The first part of the next piece is clearly not my writing, as you can see. My comments start immediately following the old, familiar story:

Genesis 3:1-7 (The Message)

"The serpent was clever, more clever than any wild animal God had made. He spoke to the woman: 'Do I understand that God told you not to eat from any tree in the garden?'

"The woman said to the serpent, 'Not at all. We can eat from the trees in the garden. It's only about the tree in the middle of the garden that God said, 'Don't eat from it; don't even touch it or you'll die.'

"The serpent told the woman, 'You won't die. God knows that the moment you eat from that tree, you'll see what's really going on. You'll be just like God, knowing everything, ranging all the way from good to evil.'

"When the woman saw that the tree looked like good eating and realized what she would get out of it - she'd know everything! - she took and ate the fruit and then gave some to her husband, and he ate.

"Then they understood what they had done. And they realized that they were not wearing any clothes. So they took some leaves from fig trees and sewed them together to cover their nakedness."

The man went to work, tilling the soil, setting up empires, toiling until he dropped with exhaustion.

But the woman, with the weight of the serpent's words wrapped around her head, looked down through the generations with knowing, tired eyes.

And the guns roared and the bombs hissed and the buildings dropped and the mothers wailed, Rachel weeping for her children, unable to be comforted.

And so it continued for 100 days and counting.

And the fig trees - unwitting props in the drama between good and evil that began to rage that day in the garden - bowed their heads and withered in Gaza.

Tuesday, January 16, 2024

Writing in the Dark of the Year

 I have signed up for a course, encouraged by my friend Susanne, who persuaded our friend Sharalynn and me to join her.

"Writing in the Dark of the Year" started on Tuesday night when indeed Winter, flying in the teeth of El Nino, showed us who's boss in Alberta.

I locked myself into my room, away from dogs, away from cats, away from the pandemonium and drudgery of life at -40° on a cow-calf operation.

Our leader, Kelsey, got the nine of us to introduce ourselves; then she asked us to write a list of things we cannot do.
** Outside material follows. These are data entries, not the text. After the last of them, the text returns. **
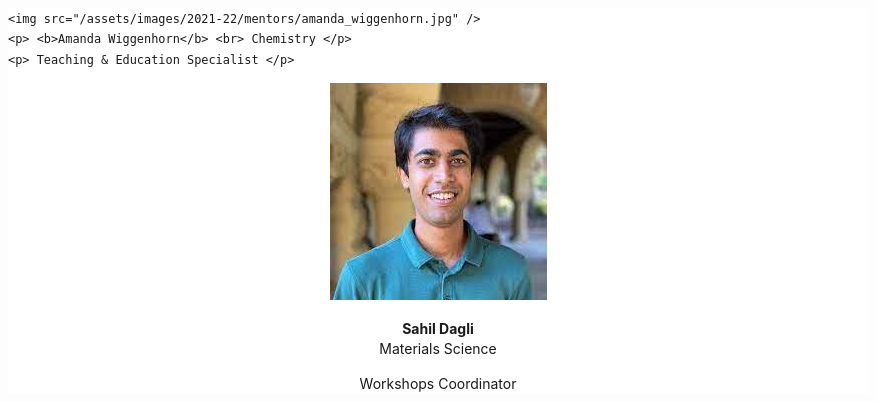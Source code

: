     <img src="/assets/images/2021-22/mentors/amanda_wiggenhorn.jpg" />
    <p> <b>Amanda Wiggenhorn</b> <br> Chemistry </p>
    <p> Teaching & Education Specialist </p>
</div>
<div class="mentor-card" style="text-align: center;">
    <img src="/assets/images/2021-22/mentors/sahil_dagli.jpg" />
    <p> <b>Sahil Dagli</b> <br> Materials Science </p>
    <p> Workshops Coordinator </p>
</div>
THEN she asked us to pick one off the list and address it. It could be a how-to; it could be humourous; it could be whatever we wanted. 

We had ten minutes.

I reviewed my list and found it somewhat melancholic and a little bit waspish. So I went with the first one: "I can't reach high shelves or the floor of the passenger side of the truck."

And this is what I wrote:

Stretch.

S-T-R-E-T-C-H!

Waggle the tips
of your fingers as if
they are periscopes to the
submarine mass of your body

One more inch. That's all
you need, ONE
MORE KNUCKLE appended
to your index finger.

Still no?
Step back, then several steps back, and look up:
It's there, the object of your desire,
there in tantalizingly plain view
on the third shelf of the cupboard.

Align yourself again, and this time
Stand on tippy toes, your left hand
on the second shelf for balance
as your right hand flaps vaguely 
in the area you remember
the object to be.

It's an existence of inches:
Shortest in my family.
Short arms short legs short trunk
short temper short memory -
62 1/2" cohabiting with 75" rancher
who is never on call
except for supper.

It's me and the dogs and the cats, all
people shorter than I.

Still no?
I sure could do with a drink
but I just can't reach
that glass ...


(📷  by the GR)

Two hours more till this evening's class!